Reviewed This Week: Middletown

05 November 2006

Reviewed by Helen Boylan
Cinema: Middletown, directed by Brian Kirk, at cinemas nationwide, cert 15A.

The titular setting of this bleak but affecting film is a dreary, colourless everytown.

While there is a Middletown in director Brian Kirk’s home county of Armagh, the film is named after the hundreds of Middletowns around the world.

Drawing on biblical parables such as The Prodigal Son and Cain and Abel, Middletown also follows a timeless, universal story of good versus evil.

Producer Michael Casey and filmmaker Kirk, who wrote the screenplay with playwright Daragh Carville, wanted a village setting that was forgotten by time and progress.





However, for Irish audiences at least, Middletown comes across as a film about religious oppression in the North in the 1960s. Unmistakable Irishisms abound: Mick Lally, Gerard McSorley and Bronagh Gallagher are among the cast; characters speak with strong Northern brogues and down pints of Guinness. Rural misery is rife; the village priest plays an omnipotent role within the small community and the ubiquitous winceyette bed linen that covered Irish beds from the 1960s through to the 1980s adorn the beds here.

One of the central protagonists, Gabriel (played by Matthew MacFadyen), is a reverend whose tested relationships with his God and his family form the fulcrum for the film’s central theme: the fundamentalist perception of morality and the sin.

But on closer inspection however, no specific mention is made of his or any character’s denomination. The effects of fundamentalism are shown through the different view points of the film’s four protagonists - the Christian preacher, his brother Jim (Daniel Mays), their father (McSorley) and Jim’s wife (Eva Birthistle), each of which are performed with assuredness.

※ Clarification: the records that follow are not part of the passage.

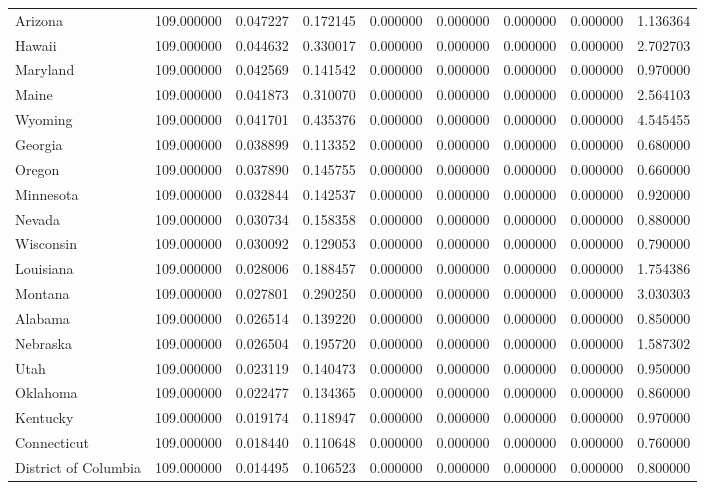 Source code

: \begin{tabular}{lrrrrrrrr}
Arizona & 109.000000 & 0.047227 & 0.172145 & 0.000000 & 0.000000 & 0.000000 & 0.000000 & 1.136364 \\
Hawaii & 109.000000 & 0.044632 & 0.330017 & 0.000000 & 0.000000 & 0.000000 & 0.000000 & 2.702703 \\
Maryland & 109.000000 & 0.042569 & 0.141542 & 0.000000 & 0.000000 & 0.000000 & 0.000000 & 0.970000 \\
Maine & 109.000000 & 0.041873 & 0.310070 & 0.000000 & 0.000000 & 0.000000 & 0.000000 & 2.564103 \\
Wyoming & 109.000000 & 0.041701 & 0.435376 & 0.000000 & 0.000000 & 0.000000 & 0.000000 & 4.545455 \\
Georgia & 109.000000 & 0.038899 & 0.113352 & 0.000000 & 0.000000 & 0.000000 & 0.000000 & 0.680000 \\
Oregon & 109.000000 & 0.037890 & 0.145755 & 0.000000 & 0.000000 & 0.000000 & 0.000000 & 0.660000 \\
Minnesota & 109.000000 & 0.032844 & 0.142537 & 0.000000 & 0.000000 & 0.000000 & 0.000000 & 0.920000 \\
Nevada & 109.000000 & 0.030734 & 0.158358 & 0.000000 & 0.000000 & 0.000000 & 0.000000 & 0.880000 \\
Wisconsin & 109.000000 & 0.030092 & 0.129053 & 0.000000 & 0.000000 & 0.000000 & 0.000000 & 0.790000 \\
Louisiana & 109.000000 & 0.028006 & 0.188457 & 0.000000 & 0.000000 & 0.000000 & 0.000000 & 1.754386 \\
Montana & 109.000000 & 0.027801 & 0.290250 & 0.000000 & 0.000000 & 0.000000 & 0.000000 & 3.030303 \\
Alabama & 109.000000 & 0.026514 & 0.139220 & 0.000000 & 0.000000 & 0.000000 & 0.000000 & 0.850000 \\
Nebraska & 109.000000 & 0.026504 & 0.195720 & 0.000000 & 0.000000 & 0.000000 & 0.000000 & 1.587302 \\
Utah & 109.000000 & 0.023119 & 0.140473 & 0.000000 & 0.000000 & 0.000000 & 0.000000 & 0.950000 \\
Oklahoma & 109.000000 & 0.022477 & 0.134365 & 0.000000 & 0.000000 & 0.000000 & 0.000000 & 0.860000 \\
Kentucky & 109.000000 & 0.019174 & 0.118947 & 0.000000 & 0.000000 & 0.000000 & 0.000000 & 0.970000 \\
Connecticut & 109.000000 & 0.018440 & 0.110648 & 0.000000 & 0.000000 & 0.000000 & 0.000000 & 0.760000 \\
District of Columbia & 109.000000 & 0.014495 & 0.106523 & 0.000000 & 0.000000 & 0.000000 & 0.000000 & 0.800000 \\

\end{tabular}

As a young boy, Gabriel is singled out for his intelligence and diligence and told he has a destiny to fulfil within the church. The young lad leaves Middletown to spend a decade or so studying to become a reverend.

Separated from his father and his feisty younger brother Jim in order to pursue an academic life of denial and abstinence, Gabriel grows up utterly devoted to the teachings of the Bible.

When he returns to his home town to find his brother married to the town publican’s expectant daughter, his father’s greasy hands still in the till and a bunch of locals who drink on a Sunday and bet on backroom cock fights, he vows to whip the wayward flock of sinners into shape.

Emotionally repressed and ill-equipped to deal with the ups and downs of human relationships, Gabriel’s godly intentions turn malign, marred as they are by his damning sermons and troubled, jealous heart. What he sees as a heaven-sent mission to save his parishioners from eternal damnation, others see as a mad, destructive crusade from which no good can come.

With a handful of strong performances and an unusually balanced portrayal of a fundamentalist ideals and their effects, Middletown is well worth watching.